**What the task requires:** A word-for-word copy is required of the line containing "girl – Eva Smith?" and of each line after it in the material below, through the last one.

**Input for this task:**
Segment Open
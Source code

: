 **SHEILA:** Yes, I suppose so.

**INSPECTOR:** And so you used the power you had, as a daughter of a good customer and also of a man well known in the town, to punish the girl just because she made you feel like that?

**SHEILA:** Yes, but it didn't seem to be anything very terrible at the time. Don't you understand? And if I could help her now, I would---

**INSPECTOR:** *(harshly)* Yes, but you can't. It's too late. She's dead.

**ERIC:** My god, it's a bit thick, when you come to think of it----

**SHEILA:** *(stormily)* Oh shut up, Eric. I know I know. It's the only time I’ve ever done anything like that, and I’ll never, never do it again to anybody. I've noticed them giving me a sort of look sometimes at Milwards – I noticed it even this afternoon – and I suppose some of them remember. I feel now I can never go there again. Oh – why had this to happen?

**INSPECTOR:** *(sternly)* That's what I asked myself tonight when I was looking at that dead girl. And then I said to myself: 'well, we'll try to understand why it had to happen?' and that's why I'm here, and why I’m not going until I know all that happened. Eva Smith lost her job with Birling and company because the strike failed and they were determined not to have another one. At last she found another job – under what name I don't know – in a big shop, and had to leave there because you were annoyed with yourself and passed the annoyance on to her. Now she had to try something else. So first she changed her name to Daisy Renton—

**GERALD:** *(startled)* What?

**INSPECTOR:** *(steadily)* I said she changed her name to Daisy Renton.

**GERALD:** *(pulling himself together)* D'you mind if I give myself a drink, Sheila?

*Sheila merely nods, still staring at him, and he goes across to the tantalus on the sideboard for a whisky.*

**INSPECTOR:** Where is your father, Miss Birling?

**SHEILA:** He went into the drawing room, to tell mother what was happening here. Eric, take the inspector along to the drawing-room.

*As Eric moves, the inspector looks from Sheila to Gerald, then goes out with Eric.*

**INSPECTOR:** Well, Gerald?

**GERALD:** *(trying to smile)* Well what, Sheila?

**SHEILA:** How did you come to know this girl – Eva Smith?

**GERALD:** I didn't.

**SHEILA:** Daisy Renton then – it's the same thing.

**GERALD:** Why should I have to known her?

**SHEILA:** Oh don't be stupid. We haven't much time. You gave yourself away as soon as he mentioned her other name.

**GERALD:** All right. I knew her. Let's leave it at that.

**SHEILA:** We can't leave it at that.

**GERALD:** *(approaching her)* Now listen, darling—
Segment Closed
**Answer for this exercise:**
**SHEILA:** How did you come to know this girl – Eva Smith?

**GERALD:** I didn't.

**SHEILA:** Daisy Renton then – it's the same thing.

**GERALD:** Why should I have to known her?

**SHEILA:** Oh don't be stupid. We haven't much time. You gave yourself away as soon as he mentioned her other name.

**GERALD:** All right. I knew her. Let's leave it at that.

**SHEILA:** We can't leave it at that.

**GERALD:** *(approaching her)* Now listen, darling—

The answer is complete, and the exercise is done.